TASK DIRECTIONS: All of the data is to be set down again without alteration.

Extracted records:
= = = = =

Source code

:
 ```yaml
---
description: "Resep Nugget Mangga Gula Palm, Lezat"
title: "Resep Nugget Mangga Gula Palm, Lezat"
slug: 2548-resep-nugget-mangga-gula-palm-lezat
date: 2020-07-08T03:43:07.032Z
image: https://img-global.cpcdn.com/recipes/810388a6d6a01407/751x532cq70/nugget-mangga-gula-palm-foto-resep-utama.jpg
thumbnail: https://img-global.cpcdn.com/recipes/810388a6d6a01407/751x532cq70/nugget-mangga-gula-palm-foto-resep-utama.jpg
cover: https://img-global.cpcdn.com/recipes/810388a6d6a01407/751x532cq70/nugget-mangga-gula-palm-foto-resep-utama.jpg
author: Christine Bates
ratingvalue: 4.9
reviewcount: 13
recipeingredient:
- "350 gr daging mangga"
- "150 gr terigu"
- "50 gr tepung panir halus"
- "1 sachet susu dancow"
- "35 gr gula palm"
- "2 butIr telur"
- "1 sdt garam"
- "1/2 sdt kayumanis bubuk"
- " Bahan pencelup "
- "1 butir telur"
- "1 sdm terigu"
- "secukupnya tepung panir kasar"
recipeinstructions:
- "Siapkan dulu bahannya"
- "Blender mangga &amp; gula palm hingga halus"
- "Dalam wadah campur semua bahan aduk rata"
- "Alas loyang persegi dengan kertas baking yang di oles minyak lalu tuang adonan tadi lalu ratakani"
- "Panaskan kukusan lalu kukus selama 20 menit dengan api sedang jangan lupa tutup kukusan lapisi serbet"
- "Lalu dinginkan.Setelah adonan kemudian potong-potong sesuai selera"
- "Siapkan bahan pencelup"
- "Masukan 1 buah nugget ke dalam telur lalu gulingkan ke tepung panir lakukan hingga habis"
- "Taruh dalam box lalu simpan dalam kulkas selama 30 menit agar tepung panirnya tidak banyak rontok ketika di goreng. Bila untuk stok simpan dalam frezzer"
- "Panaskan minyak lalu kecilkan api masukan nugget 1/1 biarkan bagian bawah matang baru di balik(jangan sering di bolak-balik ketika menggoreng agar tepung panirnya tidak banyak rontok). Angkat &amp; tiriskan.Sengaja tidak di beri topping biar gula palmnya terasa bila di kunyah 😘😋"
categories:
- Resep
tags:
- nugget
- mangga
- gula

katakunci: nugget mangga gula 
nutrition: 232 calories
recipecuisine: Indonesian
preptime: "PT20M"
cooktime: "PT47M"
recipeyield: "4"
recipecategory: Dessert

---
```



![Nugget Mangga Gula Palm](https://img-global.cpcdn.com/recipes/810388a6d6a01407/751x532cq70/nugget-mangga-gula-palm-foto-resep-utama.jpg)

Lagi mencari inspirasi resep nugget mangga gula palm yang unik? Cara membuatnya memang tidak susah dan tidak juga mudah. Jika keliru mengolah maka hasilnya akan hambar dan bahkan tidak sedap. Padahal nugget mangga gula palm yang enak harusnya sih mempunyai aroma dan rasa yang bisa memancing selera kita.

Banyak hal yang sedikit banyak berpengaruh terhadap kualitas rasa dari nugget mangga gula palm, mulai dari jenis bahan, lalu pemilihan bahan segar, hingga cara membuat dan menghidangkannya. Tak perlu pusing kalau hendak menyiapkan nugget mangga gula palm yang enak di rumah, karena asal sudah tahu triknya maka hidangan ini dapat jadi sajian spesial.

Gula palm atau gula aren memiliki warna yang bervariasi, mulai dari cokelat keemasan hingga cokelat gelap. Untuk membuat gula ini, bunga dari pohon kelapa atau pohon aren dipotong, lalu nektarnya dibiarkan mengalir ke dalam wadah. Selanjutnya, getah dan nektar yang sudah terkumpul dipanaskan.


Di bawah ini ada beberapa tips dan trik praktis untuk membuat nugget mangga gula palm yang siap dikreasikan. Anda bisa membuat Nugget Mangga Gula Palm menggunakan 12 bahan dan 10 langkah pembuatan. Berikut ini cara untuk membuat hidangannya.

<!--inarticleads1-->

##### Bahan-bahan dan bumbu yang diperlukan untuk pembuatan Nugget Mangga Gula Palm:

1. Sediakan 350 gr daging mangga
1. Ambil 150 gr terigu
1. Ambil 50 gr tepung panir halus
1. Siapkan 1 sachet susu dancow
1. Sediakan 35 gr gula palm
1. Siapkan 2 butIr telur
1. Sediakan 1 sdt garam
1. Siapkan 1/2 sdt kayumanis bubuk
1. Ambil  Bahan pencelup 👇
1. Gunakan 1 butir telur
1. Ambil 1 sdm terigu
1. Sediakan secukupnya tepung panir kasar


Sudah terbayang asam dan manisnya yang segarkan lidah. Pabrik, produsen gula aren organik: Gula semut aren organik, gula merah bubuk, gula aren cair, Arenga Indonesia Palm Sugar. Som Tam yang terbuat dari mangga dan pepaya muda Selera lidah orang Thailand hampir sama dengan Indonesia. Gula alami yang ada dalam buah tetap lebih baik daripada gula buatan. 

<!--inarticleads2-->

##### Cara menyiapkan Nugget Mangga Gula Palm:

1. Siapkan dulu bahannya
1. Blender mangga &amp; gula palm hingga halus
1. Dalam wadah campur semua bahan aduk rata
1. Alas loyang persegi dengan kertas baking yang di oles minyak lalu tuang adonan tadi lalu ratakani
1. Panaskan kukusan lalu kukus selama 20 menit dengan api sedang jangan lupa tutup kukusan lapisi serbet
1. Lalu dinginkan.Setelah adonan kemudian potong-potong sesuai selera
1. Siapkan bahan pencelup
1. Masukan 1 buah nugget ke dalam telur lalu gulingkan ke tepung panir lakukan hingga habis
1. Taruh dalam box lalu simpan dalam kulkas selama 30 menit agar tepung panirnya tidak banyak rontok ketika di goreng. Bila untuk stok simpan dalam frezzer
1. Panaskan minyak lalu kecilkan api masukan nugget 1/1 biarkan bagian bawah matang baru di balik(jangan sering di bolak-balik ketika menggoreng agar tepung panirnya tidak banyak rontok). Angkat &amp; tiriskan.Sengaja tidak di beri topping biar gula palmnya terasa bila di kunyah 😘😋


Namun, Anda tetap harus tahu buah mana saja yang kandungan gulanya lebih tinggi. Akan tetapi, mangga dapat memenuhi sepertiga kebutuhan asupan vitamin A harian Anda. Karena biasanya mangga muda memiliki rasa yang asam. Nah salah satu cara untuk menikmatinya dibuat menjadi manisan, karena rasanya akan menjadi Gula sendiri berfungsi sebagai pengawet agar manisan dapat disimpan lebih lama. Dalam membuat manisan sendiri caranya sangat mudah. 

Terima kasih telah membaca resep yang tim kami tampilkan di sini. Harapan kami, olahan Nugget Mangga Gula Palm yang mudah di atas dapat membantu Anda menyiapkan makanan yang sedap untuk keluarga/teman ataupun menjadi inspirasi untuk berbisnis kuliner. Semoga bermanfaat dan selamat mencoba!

= = = = =

YOUR SOLUTION:
Source code

:
 ```yaml
---
description: "Resep Nugget Mangga Gula Palm, Lezat"
title: "Resep Nugget Mangga Gula Palm, Lezat"
slug: 2548-resep-nugget-mangga-gula-palm-lezat
date: 2020-07-08T03:43:07.032Z
image: https://img-global.cpcdn.com/recipes/810388a6d6a01407/751x532cq70/nugget-mangga-gula-palm-foto-resep-utama.jpg
thumbnail: https://img-global.cpcdn.com/recipes/810388a6d6a01407/751x532cq70/nugget-mangga-gula-palm-foto-resep-utama.jpg
cover: https://img-global.cpcdn.com/recipes/810388a6d6a01407/751x532cq70/nugget-mangga-gula-palm-foto-resep-utama.jpg
author: Christine Bates
ratingvalue: 4.9
reviewcount: 13
recipeingredient:
- "350 gr daging mangga"
- "150 gr terigu"
- "50 gr tepung panir halus"
- "1 sachet susu dancow"
- "35 gr gula palm"
- "2 butIr telur"
- "1 sdt garam"
- "1/2 sdt kayumanis bubuk"
- " Bahan pencelup "
- "1 butir telur"
- "1 sdm terigu"
- "secukupnya tepung panir kasar"
recipeinstructions:
- "Siapkan dulu bahannya"
- "Blender mangga &amp; gula palm hingga halus"
- "Dalam wadah campur semua bahan aduk rata"
- "Alas loyang persegi dengan kertas baking yang di oles minyak lalu tuang adonan tadi lalu ratakani"
- "Panaskan kukusan lalu kukus selama 20 menit dengan api sedang jangan lupa tutup kukusan lapisi serbet"
- "Lalu dinginkan.Setelah adonan kemudian potong-potong sesuai selera"
- "Siapkan bahan pencelup"
- "Masukan 1 buah nugget ke dalam telur lalu gulingkan ke tepung panir lakukan hingga habis"
- "Taruh dalam box lalu simpan dalam kulkas selama 30 menit agar tepung panirnya tidak banyak rontok ketika di goreng. Bila untuk stok simpan dalam frezzer"
- "Panaskan minyak lalu kecilkan api masukan nugget 1/1 biarkan bagian bawah matang baru di balik(jangan sering di bolak-balik ketika menggoreng agar tepung panirnya tidak banyak rontok). Angkat &amp; tiriskan.Sengaja tidak di beri topping biar gula palmnya terasa bila di kunyah 😘😋"
categories:
- Resep
tags:
- nugget
- mangga
- gula

katakunci: nugget mangga gula 
nutrition: 232 calories
recipecuisine: Indonesian
preptime: "PT20M"
cooktime: "PT47M"
recipeyield: "4"
recipecategory: Dessert

---
```



![Nugget Mangga Gula Palm](https://img-global.cpcdn.com/recipes/810388a6d6a01407/751x532cq70/nugget-mangga-gula-palm-foto-resep-utama.jpg)

Lagi mencari inspirasi resep nugget mangga gula palm yang unik? Cara membuatnya memang tidak susah dan tidak juga mudah. Jika keliru mengolah maka hasilnya akan hambar dan bahkan tidak sedap. Padahal nugget mangga gula palm yang enak harusnya sih mempunyai aroma dan rasa yang bisa memancing selera kita.

Banyak hal yang sedikit banyak berpengaruh terhadap kualitas rasa dari nugget mangga gula palm, mulai dari jenis bahan, lalu pemilihan bahan segar, hingga cara membuat dan menghidangkannya. Tak perlu pusing kalau hendak menyiapkan nugget mangga gula palm yang enak di rumah, karena asal sudah tahu triknya maka hidangan ini dapat jadi sajian spesial.

Gula palm atau gula aren memiliki warna yang bervariasi, mulai dari cokelat keemasan hingga cokelat gelap. Untuk membuat gula ini, bunga dari pohon kelapa atau pohon aren dipotong, lalu nektarnya dibiarkan mengalir ke dalam wadah. Selanjutnya, getah dan nektar yang sudah terkumpul dipanaskan.


Di bawah ini ada beberapa tips dan trik praktis untuk membuat nugget mangga gula palm yang siap dikreasikan. Anda bisa membuat Nugget Mangga Gula Palm menggunakan 12 bahan dan 10 langkah pembuatan. Berikut ini cara untuk membuat hidangannya.

<!--inarticleads1-->

##### Bahan-bahan dan bumbu yang diperlukan untuk pembuatan Nugget Mangga Gula Palm:

1. Sediakan 350 gr daging mangga
1. Ambil 150 gr terigu
1. Ambil 50 gr tepung panir halus
1. Siapkan 1 sachet susu dancow
1. Sediakan 35 gr gula palm
1. Siapkan 2 butIr telur
1. Sediakan 1 sdt garam
1. Siapkan 1/2 sdt kayumanis bubuk
1. Ambil  Bahan pencelup 👇
1. Gunakan 1 butir telur
1. Ambil 1 sdm terigu
1. Sediakan secukupnya tepung panir kasar


Sudah terbayang asam dan manisnya yang segarkan lidah. Pabrik, produsen gula aren organik: Gula semut aren organik, gula merah bubuk, gula aren cair, Arenga Indonesia Palm Sugar. Som Tam yang terbuat dari mangga dan pepaya muda Selera lidah orang Thailand hampir sama dengan Indonesia. Gula alami yang ada dalam buah tetap lebih baik daripada gula buatan. 

<!--inarticleads2-->

##### Cara menyiapkan Nugget Mangga Gula Palm:

1. Siapkan dulu bahannya
1. Blender mangga &amp; gula palm hingga halus
1. Dalam wadah campur semua bahan aduk rata
1. Alas loyang persegi dengan kertas baking yang di oles minyak lalu tuang adonan tadi lalu ratakani
1. Panaskan kukusan lalu kukus selama 20 menit dengan api sedang jangan lupa tutup kukusan lapisi serbet
1. Lalu dinginkan.Setelah adonan kemudian potong-potong sesuai selera
1. Siapkan bahan pencelup
1. Masukan 1 buah nugget ke dalam telur lalu gulingkan ke tepung panir lakukan hingga habis
1. Taruh dalam box lalu simpan dalam kulkas selama 30 menit agar tepung panirnya tidak banyak rontok ketika di goreng. Bila untuk stok simpan dalam frezzer
1. Panaskan minyak lalu kecilkan api masukan nugget 1/1 biarkan bagian bawah matang baru di balik(jangan sering di bolak-balik ketika menggoreng agar tepung panirnya tidak banyak rontok). Angkat &amp; tiriskan.Sengaja tidak di beri topping biar gula palmnya terasa bila di kunyah 😘😋


Namun, Anda tetap harus tahu buah mana saja yang kandungan gulanya lebih tinggi. Akan tetapi, mangga dapat memenuhi sepertiga kebutuhan asupan vitamin A harian Anda. Karena biasanya mangga muda memiliki rasa yang asam. Nah salah satu cara untuk menikmatinya dibuat menjadi manisan, karena rasanya akan menjadi Gula sendiri berfungsi sebagai pengawet agar manisan dapat disimpan lebih lama. Dalam membuat manisan sendiri caranya sangat mudah. 

Terima kasih telah membaca resep yang tim kami tampilkan di sini. Harapan kami, olahan Nugget Mangga Gula Palm yang mudah di atas dapat membantu Anda menyiapkan makanan yang sedap untuk keluarga/teman ataupun menjadi inspirasi untuk berbisnis kuliner. Semoga bermanfaat dan selamat mencoba!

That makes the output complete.